YOUR ASSIGNMENT
Retype the listing that follows, exactly as written.

START GIVEN DATA

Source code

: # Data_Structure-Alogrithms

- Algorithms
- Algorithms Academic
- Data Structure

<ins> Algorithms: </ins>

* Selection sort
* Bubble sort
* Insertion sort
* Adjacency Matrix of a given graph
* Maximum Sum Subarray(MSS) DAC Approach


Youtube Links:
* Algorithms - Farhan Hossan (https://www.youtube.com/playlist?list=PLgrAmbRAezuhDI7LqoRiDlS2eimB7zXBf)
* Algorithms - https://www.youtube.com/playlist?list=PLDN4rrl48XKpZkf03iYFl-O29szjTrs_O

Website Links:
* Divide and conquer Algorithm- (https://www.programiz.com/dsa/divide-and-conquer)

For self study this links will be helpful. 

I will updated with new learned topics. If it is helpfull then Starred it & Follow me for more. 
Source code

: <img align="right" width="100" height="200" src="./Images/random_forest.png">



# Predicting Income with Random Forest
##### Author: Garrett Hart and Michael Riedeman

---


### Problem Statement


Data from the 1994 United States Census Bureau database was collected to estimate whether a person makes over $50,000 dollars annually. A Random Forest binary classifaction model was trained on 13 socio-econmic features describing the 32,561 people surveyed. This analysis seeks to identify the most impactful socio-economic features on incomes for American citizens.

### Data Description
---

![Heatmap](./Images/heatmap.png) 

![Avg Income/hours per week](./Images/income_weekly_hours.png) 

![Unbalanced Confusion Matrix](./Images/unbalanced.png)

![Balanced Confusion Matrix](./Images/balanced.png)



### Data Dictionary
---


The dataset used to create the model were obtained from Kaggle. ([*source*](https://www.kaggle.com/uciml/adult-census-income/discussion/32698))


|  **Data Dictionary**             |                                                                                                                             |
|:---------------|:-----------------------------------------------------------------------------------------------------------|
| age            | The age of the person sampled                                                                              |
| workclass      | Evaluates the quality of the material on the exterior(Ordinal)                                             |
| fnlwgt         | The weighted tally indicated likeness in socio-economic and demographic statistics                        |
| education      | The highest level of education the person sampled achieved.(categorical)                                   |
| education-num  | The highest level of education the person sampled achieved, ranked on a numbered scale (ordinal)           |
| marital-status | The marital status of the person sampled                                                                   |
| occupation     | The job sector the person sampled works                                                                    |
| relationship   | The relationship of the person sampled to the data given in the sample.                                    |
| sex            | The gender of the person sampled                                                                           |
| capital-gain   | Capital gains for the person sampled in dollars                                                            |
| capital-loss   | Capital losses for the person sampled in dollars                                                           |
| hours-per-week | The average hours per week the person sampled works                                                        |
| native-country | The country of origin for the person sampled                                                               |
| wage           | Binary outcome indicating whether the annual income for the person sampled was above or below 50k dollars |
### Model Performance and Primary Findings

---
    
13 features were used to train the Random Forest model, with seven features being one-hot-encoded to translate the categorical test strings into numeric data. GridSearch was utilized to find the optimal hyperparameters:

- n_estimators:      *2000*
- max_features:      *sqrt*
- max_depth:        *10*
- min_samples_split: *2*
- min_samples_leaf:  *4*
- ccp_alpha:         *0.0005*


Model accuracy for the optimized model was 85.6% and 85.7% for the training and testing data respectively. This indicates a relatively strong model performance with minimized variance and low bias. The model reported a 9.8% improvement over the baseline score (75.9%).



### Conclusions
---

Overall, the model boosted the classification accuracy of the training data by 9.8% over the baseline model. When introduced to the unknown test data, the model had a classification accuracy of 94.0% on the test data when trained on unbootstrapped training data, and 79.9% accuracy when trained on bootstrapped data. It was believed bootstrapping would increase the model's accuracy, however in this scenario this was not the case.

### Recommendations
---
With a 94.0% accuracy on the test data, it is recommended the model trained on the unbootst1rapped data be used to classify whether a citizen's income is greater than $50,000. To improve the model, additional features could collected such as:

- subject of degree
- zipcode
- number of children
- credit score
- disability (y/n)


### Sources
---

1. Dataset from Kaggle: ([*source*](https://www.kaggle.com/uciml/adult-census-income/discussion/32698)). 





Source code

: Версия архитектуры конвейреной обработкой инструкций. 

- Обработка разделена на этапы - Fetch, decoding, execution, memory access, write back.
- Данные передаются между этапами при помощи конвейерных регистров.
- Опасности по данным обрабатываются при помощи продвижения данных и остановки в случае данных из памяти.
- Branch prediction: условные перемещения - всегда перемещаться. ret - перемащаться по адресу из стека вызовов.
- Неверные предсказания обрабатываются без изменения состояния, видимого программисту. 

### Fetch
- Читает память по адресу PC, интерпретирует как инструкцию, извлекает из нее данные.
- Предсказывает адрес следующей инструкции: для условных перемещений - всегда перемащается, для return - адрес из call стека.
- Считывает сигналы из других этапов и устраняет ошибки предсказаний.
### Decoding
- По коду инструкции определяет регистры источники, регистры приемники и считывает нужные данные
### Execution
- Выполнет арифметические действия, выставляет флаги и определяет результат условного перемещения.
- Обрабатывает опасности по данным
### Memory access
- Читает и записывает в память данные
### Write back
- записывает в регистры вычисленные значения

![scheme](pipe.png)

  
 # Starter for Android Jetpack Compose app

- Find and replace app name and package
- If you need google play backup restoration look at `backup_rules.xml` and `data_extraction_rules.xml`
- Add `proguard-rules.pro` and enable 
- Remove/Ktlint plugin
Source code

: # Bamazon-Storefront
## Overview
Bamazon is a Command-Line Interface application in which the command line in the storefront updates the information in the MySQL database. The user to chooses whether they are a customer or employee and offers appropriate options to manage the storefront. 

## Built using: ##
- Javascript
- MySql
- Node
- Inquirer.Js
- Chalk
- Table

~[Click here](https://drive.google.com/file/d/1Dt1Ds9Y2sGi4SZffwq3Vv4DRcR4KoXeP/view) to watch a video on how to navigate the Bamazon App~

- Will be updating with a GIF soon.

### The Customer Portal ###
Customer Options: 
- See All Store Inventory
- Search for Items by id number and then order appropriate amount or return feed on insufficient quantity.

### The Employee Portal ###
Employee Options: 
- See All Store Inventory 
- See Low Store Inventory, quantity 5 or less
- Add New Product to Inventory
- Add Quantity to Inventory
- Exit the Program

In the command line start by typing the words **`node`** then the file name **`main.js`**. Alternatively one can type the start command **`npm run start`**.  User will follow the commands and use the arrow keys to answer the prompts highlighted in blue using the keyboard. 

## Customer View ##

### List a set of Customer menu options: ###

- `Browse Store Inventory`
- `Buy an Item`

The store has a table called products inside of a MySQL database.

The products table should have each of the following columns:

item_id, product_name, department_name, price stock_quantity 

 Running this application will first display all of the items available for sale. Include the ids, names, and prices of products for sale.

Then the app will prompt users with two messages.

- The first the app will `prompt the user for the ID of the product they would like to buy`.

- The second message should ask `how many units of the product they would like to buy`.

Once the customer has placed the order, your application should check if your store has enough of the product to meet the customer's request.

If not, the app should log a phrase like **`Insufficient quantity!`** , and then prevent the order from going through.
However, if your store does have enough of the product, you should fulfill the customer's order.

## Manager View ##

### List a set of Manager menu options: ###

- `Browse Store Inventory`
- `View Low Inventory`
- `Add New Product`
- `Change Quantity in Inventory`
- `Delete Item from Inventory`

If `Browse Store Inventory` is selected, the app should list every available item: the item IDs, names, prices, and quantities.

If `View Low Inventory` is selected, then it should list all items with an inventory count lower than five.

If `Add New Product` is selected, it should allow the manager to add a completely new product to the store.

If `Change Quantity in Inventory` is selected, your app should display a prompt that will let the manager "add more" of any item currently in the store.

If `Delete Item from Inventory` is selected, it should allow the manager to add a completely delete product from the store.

END GIVEN DATA

YOUR SOLUTION
Source code

: # Data_Structure-Alogrithms

- Algorithms
- Algorithms Academic
- Data Structure

<ins> Algorithms: </ins>

* Selection sort
* Bubble sort
* Insertion sort
* Adjacency Matrix of a given graph
* Maximum Sum Subarray(MSS) DAC Approach


Youtube Links:
* Algorithms - Farhan Hossan (https://www.youtube.com/playlist?list=PLgrAmbRAezuhDI7LqoRiDlS2eimB7zXBf)
* Algorithms - https://www.youtube.com/playlist?list=PLDN4rrl48XKpZkf03iYFl-O29szjTrs_O

Website Links:
* Divide and conquer Algorithm- (https://www.programiz.com/dsa/divide-and-conquer)

For self study this links will be helpful. 

I will updated with new learned topics. If it is helpfull then Starred it & Follow me for more. 
Source code

: <img align="right" width="100" height="200" src="./Images/random_forest.png">



# Predicting Income with Random Forest
##### Author: Garrett Hart and Michael Riedeman

---


### Problem Statement


Data from the 1994 United States Census Bureau database was collected to estimate whether a person makes over $50,000 dollars annually. A Random Forest binary classifaction model was trained on 13 socio-econmic features describing the 32,561 people surveyed. This analysis seeks to identify the most impactful socio-economic features on incomes for American citizens.

### Data Description
---

![Heatmap](./Images/heatmap.png) 

![Avg Income/hours per week](./Images/income_weekly_hours.png) 

![Unbalanced Confusion Matrix](./Images/unbalanced.png)

![Balanced Confusion Matrix](./Images/balanced.png)



### Data Dictionary
---


The dataset used to create the model were obtained from Kaggle. ([*source*](https://www.kaggle.com/uciml/adult-census-income/discussion/32698))


|  **Data Dictionary**             |                                                                                                                             |
|:---------------|:-----------------------------------------------------------------------------------------------------------|
| age            | The age of the person sampled                                                                              |
| workclass      | Evaluates the quality of the material on the exterior(Ordinal)                                             |
| fnlwgt         | The weighted tally indicated likeness in socio-economic and demographic statistics                        |
| education      | The highest level of education the person sampled achieved.(categorical)                                   |
| education-num  | The highest level of education the person sampled achieved, ranked on a numbered scale (ordinal)           |
| marital-status | The marital status of the person sampled                                                                   |
| occupation     | The job sector the person sampled works                                                                    |
| relationship   | The relationship of the person sampled to the data given in the sample.                                    |
| sex            | The gender of the person sampled                                                                           |
| capital-gain   | Capital gains for the person sampled in dollars                                                            |
| capital-loss   | Capital losses for the person sampled in dollars                                                           |
| hours-per-week | The average hours per week the person sampled works                                                        |
| native-country | The country of origin for the person sampled                                                               |
| wage           | Binary outcome indicating whether the annual income for the person sampled was above or below 50k dollars |
### Model Performance and Primary Findings

---
    
13 features were used to train the Random Forest model, with seven features being one-hot-encoded to translate the categorical test strings into numeric data. GridSearch was utilized to find the optimal hyperparameters:

- n_estimators:      *2000*
- max_features:      *sqrt*
- max_depth:        *10*
- min_samples_split: *2*
- min_samples_leaf:  *4*
- ccp_alpha:         *0.0005*


Model accuracy for the optimized model was 85.6% and 85.7% for the training and testing data respectively. This indicates a relatively strong model performance with minimized variance and low bias. The model reported a 9.8% improvement over the baseline score (75.9%).



### Conclusions
---

Overall, the model boosted the classification accuracy of the training data by 9.8% over the baseline model. When introduced to the unknown test data, the model had a classification accuracy of 94.0% on the test data when trained on unbootstrapped training data, and 79.9% accuracy when trained on bootstrapped data. It was believed bootstrapping would increase the model's accuracy, however in this scenario this was not the case.

### Recommendations
---
With a 94.0% accuracy on the test data, it is recommended the model trained on the unbootst1rapped data be used to classify whether a citizen's income is greater than $50,000. To improve the model, additional features could collected such as:

- subject of degree
- zipcode
- number of children
- credit score
- disability (y/n)


### Sources
---

1. Dataset from Kaggle: ([*source*](https://www.kaggle.com/uciml/adult-census-income/discussion/32698)). 





Source code

: Версия архитектуры конвейреной обработкой инструкций. 

- Обработка разделена на этапы - Fetch, decoding, execution, memory access, write back.
- Данные передаются между этапами при помощи конвейерных регистров.
- Опасности по данным обрабатываются при помощи продвижения данных и остановки в случае данных из памяти.
- Branch prediction: условные перемещения - всегда перемещаться. ret - перемащаться по адресу из стека вызовов.
- Неверные предсказания обрабатываются без изменения состояния, видимого программисту. 

### Fetch
- Читает память по адресу PC, интерпретирует как инструкцию, извлекает из нее данные.
- Предсказывает адрес следующей инструкции: для условных перемещений - всегда перемащается, для return - адрес из call стека.
- Считывает сигналы из других этапов и устраняет ошибки предсказаний.
### Decoding
- По коду инструкции определяет регистры источники, регистры приемники и считывает нужные данные
### Execution
- Выполнет арифметические действия, выставляет флаги и определяет результат условного перемещения.
- Обрабатывает опасности по данным
### Memory access
- Читает и записывает в память данные
### Write back
- записывает в регистры вычисленные значения

![scheme](pipe.png)

  
 # Starter for Android Jetpack Compose app

- Find and replace app name and package
- If you need google play backup restoration look at `backup_rules.xml` and `data_extraction_rules.xml`
- Add `proguard-rules.pro` and enable 
- Remove/Ktlint plugin
Source code

: # Bamazon-Storefront
## Overview
Bamazon is a Command-Line Interface application in which the command line in the storefront updates the information in the MySQL database. The user to chooses whether they are a customer or employee and offers appropriate options to manage the storefront. 

## Built using: ##
- Javascript
- MySql
- Node
- Inquirer.Js
- Chalk
- Table

~[Click here](https://drive.google.com/file/d/1Dt1Ds9Y2sGi4SZffwq3Vv4DRcR4KoXeP/view) to watch a video on how to navigate the Bamazon App~

- Will be updating with a GIF soon.

### The Customer Portal ###
Customer Options: 
- See All Store Inventory
- Search for Items by id number and then order appropriate amount or return feed on insufficient quantity.

### The Employee Portal ###
Employee Options: 
- See All Store Inventory 
- See Low Store Inventory, quantity 5 or less
- Add New Product to Inventory
- Add Quantity to Inventory
- Exit the Program

In the command line start by typing the words **`node`** then the file name **`main.js`**. Alternatively one can type the start command **`npm run start`**.  User will follow the commands and use the arrow keys to answer the prompts highlighted in blue using the keyboard. 

## Customer View ##

### List a set of Customer menu options: ###

- `Browse Store Inventory`
- `Buy an Item`

The store has a table called products inside of a MySQL database.

The products table should have each of the following columns:

item_id, product_name, department_name, price stock_quantity 

 Running this application will first display all of the items available for sale. Include the ids, names, and prices of products for sale.

Then the app will prompt users with two messages.

- The first the app will `prompt the user for the ID of the product they would like to buy`.

- The second message should ask `how many units of the product they would like to buy`.

Once the customer has placed the order, your application should check if your store has enough of the product to meet the customer's request.

If not, the app should log a phrase like **`Insufficient quantity!`** , and then prevent the order from going through.
However, if your store does have enough of the product, you should fulfill the customer's order.

## Manager View ##

### List a set of Manager menu options: ###

- `Browse Store Inventory`
- `View Low Inventory`
- `Add New Product`
- `Change Quantity in Inventory`
- `Delete Item from Inventory`

If `Browse Store Inventory` is selected, the app should list every available item: the item IDs, names, prices, and quantities.

If `View Low Inventory` is selected, then it should list all items with an inventory count lower than five.

If `Add New Product` is selected, it should allow the manager to add a completely new product to the store.

If `Change Quantity in Inventory` is selected, your app should display a prompt that will let the manager "add more" of any item currently in the store.

If `Delete Item from Inventory` is selected, it should allow the manager to add a completely delete product from the store.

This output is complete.